You don't get to impose your views on others actions that are legal. Ok, it's not ideal but it was the groom's stag do.

You've accepted the invite and so short of an emergency you are committed to going. You're going to have to smile and use some manners and just go through with it for your friends' sake.

As for your OH, he sat at the bar. He wasn't involved. It's not ideal, but he'll have been torn between sticking together like a stag do does and not wanting to be there.

A five year good relationship that you chuck away after one not very huge mistake? It's a huge reaction on your part (I'd feel differently if he'd paid for a dance btw) and you may well regret it.

Your principles are yours. Not his. Relationships aren't about imposing your principles on another.

Hubby been to strip clubs on stag do's. He's not a fan but went along because that's what was expected.

Hasnt affected us at all. He was uncomfortable, sat at bar too with some others....he made the best compromise as far as I could see.

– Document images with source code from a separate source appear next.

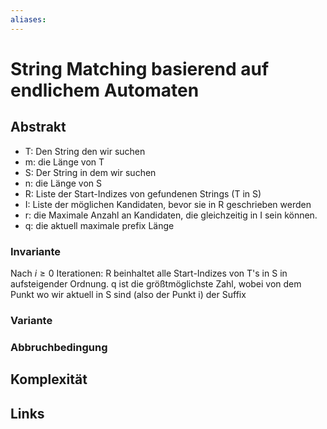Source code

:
 ```yaml
---
aliases: 
---
```

# String Matching basierend auf endlichem Automaten 
## Abstrakt
- T: Den String den wir suchen
- m: die Länge von T
- S: Der String in dem wir suchen
- n: die Länge von S
- R: Liste der Start-Indizes von gefundenen Strings (T in S)
- I: Liste der möglichen Kandidaten, bevor sie in R geschrieben werden
- r: die Maximale Anzahl an Kandidaten, die gleichzeitig in I sein können.
- q: die aktuell maximale prefix Länge
### Invariante
Nach $i \geq 0$ Iterationen:
R beinhaltet alle Start-Indizes von T's in S in aufsteigender Ordnung.
q ist die größtmöglichste Zahl, wobei von dem Punkt wo wir aktuell in S sind (also der Punkt i) der Suffix
### Variante

### Abbruchbedingung

## Komplexität


## Links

StylishMummy · 26/05/2018 08:13

My DH and I agreed I couldn't care less if he goes to a strip club on a stag do, but my line is him not having a private dance. Huge difference between ogling a pair of boobs and having someone grind on your crotch. I think you need to unclench - he's not touched another woman & he now knows your boundaries

Laska5772 · 26/05/2018 08:14

Well as an oldie feminist ( who doesnt usually write on these sort of threads) I just want to say that I think you are doing the right thing..Its about basic respect. He is not the person you thought he was.

I once had a L/T boyfriend ( we were talking marriage) who counted himself a 'feminist' but told me in a conversation about feminism sexual exploitation etc he had been to a prostitute in the US a few years previously (before I knew him) as he was lonely and that he had felt 'dehumanised by the experience (!!!) and moreover he had had his wallet stolen. I was supposed to understand and sympathise.

That was it .. i knew could never see him in the same light again.. ended it a week later.

I'd do it again too.never regretted it.
Am married now (over 25 yrs)to someone who does believe in equality and human rights .

Dont compromise your beliefs .

Hideandgo · 26/05/2018 08:15

There are so many men who tell the wifey they aren’t a fan. And they usually don’t sit at the bar for the whole time. It’s what men tell women right? What we don’t know won’t hurt us.